The seven-year-old Ethereum-based protocol named Jupiter experienced a significant surge in its token price due to an airdrop from the Solana-based exchange aggregator Jupiter. The Ethereum-based JUP token saw a price increase from $0.005 on January 30 to $0.026 on January 31, right before the Solana-based Jupiter initiated a $700 million airdrop. However, the token's price quickly dropped to its current level of $0.007. The Ethereum-based Jupiter protocol, launched in 2017, was designed to create and host decentralized applications (DApps), but its official website states that the protocol is no longer active.
Solana-based Jupiter, in contrast, serves as a decentralized exchange aggregator allowing users to swap tokens, place limit orders, and employ dollar-cost averaging buying strategies on the Solana network. The airdrop by Solana-based Jupiter, considered one of the largest on Solana, generated a frenzy of claims. Austin Federa, director of strategy at the Solana Foundation, mentioned that the Solana network handled 2.5 million non-voting transactions in the first two and a half hours of the airdrop, with a joking reference to gas fees reaching an "astronomical figure" of 0.01 SOL, equivalent to around $1.02 at current prices.

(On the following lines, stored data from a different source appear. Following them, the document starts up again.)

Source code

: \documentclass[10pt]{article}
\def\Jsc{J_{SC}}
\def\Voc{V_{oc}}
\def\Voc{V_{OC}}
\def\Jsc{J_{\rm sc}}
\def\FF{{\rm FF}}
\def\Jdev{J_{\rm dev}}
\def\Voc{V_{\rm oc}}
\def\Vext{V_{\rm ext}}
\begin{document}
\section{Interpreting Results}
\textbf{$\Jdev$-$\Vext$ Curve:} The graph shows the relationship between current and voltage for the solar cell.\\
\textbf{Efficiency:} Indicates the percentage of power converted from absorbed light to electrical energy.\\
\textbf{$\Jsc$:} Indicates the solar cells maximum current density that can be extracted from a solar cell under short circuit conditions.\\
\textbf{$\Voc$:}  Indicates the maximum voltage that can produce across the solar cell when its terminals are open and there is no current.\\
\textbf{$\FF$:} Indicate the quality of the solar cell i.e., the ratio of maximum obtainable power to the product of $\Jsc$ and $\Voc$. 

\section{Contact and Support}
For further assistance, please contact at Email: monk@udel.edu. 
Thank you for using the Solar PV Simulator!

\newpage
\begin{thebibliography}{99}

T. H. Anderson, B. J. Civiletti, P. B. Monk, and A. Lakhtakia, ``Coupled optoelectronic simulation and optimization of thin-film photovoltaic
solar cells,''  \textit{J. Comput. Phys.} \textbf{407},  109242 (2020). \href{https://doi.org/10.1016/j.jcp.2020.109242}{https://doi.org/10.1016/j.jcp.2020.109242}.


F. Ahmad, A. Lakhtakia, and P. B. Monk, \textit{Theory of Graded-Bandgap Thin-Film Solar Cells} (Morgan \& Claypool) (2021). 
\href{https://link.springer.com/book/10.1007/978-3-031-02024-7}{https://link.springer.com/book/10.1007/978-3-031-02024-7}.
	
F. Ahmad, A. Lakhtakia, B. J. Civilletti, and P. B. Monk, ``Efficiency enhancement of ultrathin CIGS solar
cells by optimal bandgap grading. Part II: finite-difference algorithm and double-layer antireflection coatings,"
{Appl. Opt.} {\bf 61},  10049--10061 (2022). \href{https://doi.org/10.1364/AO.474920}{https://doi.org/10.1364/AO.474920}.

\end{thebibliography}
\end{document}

Federa compared this to the high gas fees on the Ethereum network during popular airdrops, citing the ApeCoin airdrop where users had to pay $3,500 in gas fees to claim their tokens. However, third-party applications like Phantom Wallet and Solflare encountered user complaints during the airdrop event. Federa clarified that the issues were related to the remote procedure call (RPC) node, the interface between user wallets and the network, rather than the core Solana layer. Despite the challenges, 41% of eligible wallets received JUP tokens, and a 17-year-old cryptocurrency investor, codenamed "X," claims to have made over $1 million from Solana's JUP airdrop.
The Solana Foundation's Federa highlighted the network's solid performance, with the RPC layer remaining mostly unaffected by the influx of user activity during the airdrop. Validators continued to produce blocks in the network as expected. The airdrop's statistics show that among all eligible wallets, 57% of the total airdrop amount, or 566 million JUPs, have been received since the event went live on January 31 at 10:00 a.m. ET, according to data from Dune analysis.